Everybody knew that Q2 2020 was going to be bad for oil companies. But most weren't expecting ExxonMobil's (XOM -0.49%) results to be quite this bad. The oil giant reported a $1.1 billion Q2 loss, or $0.70 a share. It was ExxonMobil's second quarterly loss in a row, worse than analysts' consensus of a loss of $0.63 a share. In a press release, ExxonMobil blamed "global oversupply and COVID-related demand impacts" for the poor performance. 

Despite the loss, the company had already announced that it would maintain its quarterly dividend of $0.87 a share for Q3 2020, unchanged since Q3 2019.

A frowning man stands in front of an oil barrel spilling oil onto the floor.

Image source: Getty Images.

Discouraging numbers

ExxonMobil's $1.1 billion loss was worse than its Q1 loss of $610 million, but that's not unexpected. Oil prices crashed in early March, when Q1 was already more than half finished. Conversely, they were low throughout the second quarter, which ended June 30.

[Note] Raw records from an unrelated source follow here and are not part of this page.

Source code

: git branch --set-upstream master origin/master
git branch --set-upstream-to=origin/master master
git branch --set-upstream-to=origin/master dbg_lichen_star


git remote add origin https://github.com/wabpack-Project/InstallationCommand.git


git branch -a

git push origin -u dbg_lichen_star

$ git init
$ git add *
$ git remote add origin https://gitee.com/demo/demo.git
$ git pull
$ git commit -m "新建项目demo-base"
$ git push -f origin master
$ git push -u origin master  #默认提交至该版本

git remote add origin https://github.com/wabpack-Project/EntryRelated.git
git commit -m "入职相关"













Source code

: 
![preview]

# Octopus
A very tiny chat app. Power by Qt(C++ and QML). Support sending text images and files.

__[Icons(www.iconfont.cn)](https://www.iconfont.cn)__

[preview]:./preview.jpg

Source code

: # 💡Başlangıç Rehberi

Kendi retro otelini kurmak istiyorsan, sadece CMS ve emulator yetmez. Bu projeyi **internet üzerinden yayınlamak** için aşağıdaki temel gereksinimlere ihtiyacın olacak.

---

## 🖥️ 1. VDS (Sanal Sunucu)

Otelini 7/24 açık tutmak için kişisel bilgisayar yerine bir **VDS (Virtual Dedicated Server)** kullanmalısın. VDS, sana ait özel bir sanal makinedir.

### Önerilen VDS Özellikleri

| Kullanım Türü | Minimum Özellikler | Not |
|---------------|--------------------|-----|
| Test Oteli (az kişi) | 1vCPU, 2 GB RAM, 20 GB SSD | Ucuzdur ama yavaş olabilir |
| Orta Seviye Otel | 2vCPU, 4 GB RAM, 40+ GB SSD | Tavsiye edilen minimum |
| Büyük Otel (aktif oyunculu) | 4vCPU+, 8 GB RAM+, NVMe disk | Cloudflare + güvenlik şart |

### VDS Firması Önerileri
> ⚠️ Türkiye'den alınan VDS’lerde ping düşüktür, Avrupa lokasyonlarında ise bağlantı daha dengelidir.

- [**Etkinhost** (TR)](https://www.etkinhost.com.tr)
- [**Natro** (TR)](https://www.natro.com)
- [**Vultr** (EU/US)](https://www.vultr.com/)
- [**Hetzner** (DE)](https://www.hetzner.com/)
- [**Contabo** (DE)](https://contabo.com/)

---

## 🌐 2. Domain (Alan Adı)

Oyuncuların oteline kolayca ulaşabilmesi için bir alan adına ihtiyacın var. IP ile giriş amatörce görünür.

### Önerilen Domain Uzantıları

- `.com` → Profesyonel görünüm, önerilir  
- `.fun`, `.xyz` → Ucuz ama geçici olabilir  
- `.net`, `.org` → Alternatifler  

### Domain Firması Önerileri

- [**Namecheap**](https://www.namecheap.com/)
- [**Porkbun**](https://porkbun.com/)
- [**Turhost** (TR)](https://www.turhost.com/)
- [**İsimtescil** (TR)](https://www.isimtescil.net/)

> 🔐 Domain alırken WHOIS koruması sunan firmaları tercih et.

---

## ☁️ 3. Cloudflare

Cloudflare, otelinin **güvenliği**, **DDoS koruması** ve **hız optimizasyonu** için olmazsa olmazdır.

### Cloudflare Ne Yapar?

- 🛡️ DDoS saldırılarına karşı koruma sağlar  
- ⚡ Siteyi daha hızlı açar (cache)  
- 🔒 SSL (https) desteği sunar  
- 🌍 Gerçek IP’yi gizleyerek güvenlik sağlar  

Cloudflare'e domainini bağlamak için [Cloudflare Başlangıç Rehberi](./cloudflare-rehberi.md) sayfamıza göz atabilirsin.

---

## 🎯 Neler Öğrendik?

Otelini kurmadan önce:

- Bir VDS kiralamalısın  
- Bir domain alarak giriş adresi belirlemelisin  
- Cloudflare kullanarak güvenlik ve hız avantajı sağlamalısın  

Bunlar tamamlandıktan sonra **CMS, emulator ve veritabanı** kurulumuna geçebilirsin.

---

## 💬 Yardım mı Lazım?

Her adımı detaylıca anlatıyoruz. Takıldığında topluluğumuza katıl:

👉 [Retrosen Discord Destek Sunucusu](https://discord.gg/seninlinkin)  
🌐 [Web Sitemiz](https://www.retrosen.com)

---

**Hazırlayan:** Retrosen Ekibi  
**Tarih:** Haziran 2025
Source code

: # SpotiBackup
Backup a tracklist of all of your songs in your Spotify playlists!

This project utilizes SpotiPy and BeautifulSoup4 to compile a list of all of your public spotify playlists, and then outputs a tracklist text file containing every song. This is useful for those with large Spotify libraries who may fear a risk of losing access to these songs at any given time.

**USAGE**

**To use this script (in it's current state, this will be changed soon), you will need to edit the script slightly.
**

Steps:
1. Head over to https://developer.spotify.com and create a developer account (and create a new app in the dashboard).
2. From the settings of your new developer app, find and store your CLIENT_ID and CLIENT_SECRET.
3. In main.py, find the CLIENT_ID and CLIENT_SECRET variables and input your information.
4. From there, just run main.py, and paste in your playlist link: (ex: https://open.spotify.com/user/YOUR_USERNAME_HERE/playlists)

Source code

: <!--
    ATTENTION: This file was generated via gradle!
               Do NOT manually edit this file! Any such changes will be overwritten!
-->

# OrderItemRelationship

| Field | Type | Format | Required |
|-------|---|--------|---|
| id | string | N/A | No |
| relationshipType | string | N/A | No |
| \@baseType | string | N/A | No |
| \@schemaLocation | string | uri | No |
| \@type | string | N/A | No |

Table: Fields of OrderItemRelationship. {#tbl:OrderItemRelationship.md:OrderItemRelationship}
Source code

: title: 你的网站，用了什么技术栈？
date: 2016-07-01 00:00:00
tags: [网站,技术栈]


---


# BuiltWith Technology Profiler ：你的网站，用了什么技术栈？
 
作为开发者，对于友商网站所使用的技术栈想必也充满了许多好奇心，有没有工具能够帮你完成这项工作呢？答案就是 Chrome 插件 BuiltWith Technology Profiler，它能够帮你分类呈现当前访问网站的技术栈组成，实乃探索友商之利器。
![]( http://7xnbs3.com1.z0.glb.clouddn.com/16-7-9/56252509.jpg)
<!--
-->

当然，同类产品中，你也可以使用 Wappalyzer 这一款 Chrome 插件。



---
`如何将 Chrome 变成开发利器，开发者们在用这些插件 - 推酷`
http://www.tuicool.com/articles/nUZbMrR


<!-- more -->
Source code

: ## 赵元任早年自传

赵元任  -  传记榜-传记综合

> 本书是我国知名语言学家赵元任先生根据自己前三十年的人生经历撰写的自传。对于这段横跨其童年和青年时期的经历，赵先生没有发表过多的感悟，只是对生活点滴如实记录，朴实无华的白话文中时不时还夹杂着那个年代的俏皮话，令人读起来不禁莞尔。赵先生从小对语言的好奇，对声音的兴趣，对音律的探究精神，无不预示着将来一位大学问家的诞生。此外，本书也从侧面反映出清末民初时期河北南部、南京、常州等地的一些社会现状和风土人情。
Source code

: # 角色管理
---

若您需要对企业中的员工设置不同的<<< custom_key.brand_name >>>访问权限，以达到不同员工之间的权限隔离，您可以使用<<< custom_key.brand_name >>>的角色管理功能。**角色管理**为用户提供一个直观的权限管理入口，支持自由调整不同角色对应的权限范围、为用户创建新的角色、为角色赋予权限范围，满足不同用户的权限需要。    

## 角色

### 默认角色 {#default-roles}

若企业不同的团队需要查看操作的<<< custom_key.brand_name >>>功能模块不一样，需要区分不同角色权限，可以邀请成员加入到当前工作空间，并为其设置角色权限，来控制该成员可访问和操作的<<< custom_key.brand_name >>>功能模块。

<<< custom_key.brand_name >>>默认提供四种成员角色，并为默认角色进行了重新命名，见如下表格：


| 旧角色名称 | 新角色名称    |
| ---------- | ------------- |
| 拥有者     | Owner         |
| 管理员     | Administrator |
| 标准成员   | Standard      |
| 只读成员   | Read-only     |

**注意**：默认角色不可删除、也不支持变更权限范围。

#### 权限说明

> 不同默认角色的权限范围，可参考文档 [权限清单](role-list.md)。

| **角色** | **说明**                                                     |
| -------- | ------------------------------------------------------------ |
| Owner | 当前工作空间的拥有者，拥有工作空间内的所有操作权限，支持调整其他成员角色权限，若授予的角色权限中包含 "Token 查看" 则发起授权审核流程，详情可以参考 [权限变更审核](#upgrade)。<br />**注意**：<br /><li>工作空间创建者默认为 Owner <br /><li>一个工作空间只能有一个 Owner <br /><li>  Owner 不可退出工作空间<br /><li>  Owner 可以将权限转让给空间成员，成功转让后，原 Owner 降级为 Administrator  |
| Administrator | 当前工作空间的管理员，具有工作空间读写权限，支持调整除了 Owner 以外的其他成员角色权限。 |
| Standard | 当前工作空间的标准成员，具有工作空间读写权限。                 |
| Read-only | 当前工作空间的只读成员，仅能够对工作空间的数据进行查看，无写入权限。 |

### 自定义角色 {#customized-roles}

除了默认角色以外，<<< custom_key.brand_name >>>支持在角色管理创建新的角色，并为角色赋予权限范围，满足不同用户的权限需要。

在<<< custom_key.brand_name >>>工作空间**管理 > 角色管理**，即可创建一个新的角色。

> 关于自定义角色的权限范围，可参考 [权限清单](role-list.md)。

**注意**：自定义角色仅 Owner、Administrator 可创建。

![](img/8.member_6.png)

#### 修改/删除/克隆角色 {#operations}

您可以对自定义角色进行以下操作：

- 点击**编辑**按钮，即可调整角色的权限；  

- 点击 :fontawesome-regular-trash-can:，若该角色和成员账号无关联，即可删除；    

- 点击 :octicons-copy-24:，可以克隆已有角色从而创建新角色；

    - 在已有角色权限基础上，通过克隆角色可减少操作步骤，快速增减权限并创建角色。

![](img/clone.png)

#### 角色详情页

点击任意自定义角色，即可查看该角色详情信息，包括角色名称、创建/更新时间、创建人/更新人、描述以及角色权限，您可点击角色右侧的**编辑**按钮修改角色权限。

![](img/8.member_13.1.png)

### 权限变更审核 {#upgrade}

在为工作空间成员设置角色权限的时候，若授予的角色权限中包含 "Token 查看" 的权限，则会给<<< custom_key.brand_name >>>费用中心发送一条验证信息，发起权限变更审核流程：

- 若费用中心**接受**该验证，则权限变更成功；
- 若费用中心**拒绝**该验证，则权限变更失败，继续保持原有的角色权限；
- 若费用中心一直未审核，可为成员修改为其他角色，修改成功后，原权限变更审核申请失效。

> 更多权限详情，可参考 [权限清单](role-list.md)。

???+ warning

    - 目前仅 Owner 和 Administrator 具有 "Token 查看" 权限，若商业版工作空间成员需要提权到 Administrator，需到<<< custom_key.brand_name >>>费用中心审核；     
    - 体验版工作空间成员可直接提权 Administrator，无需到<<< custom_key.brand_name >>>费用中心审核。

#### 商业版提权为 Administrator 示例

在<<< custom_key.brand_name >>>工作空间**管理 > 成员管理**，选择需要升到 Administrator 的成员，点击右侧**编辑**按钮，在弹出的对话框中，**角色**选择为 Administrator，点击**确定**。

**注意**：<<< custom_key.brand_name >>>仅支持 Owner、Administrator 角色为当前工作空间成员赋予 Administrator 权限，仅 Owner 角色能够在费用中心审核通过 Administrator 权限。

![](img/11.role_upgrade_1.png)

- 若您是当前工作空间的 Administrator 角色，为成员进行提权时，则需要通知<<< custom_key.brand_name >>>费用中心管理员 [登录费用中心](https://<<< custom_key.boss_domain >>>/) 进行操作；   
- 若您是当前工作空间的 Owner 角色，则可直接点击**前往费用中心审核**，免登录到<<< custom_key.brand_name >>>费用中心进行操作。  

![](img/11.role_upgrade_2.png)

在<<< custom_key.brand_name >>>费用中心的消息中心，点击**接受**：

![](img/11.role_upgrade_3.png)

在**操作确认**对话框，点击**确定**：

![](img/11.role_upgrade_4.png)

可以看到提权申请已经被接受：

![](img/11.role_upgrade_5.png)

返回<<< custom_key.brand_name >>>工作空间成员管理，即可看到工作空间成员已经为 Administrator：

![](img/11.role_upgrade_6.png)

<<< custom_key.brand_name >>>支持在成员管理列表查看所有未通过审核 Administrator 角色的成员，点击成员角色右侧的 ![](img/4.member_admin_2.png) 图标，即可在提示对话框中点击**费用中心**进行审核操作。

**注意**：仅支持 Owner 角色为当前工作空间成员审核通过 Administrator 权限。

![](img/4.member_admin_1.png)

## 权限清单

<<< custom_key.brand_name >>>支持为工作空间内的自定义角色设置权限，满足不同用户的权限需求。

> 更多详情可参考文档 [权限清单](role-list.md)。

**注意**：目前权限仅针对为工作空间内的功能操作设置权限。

The rest of the quarter's numbers were also down (again, unsurprisingly). Revenue fell by 41.9% sequentially and a staggering 52.8% year over year. Liquids production (including oil) fell by 7% from Q1, while natural gas production was down by 15%. Fuel margins, refinery utilization, and petrochemical demand all suffered as well. 

Besides maintaining its dividend, the silver lining to the poor performance was encouraging news about ExxonMobil's debt levels. The company's debt has soared from $46.9 billion at the end of 2019 to $69.5 billion today, as it scrambled to raise cash to meet its dividend commitments.

"Based on current projections, we do not plan to take on any additional debt," CEO Darren Woods said in a press release.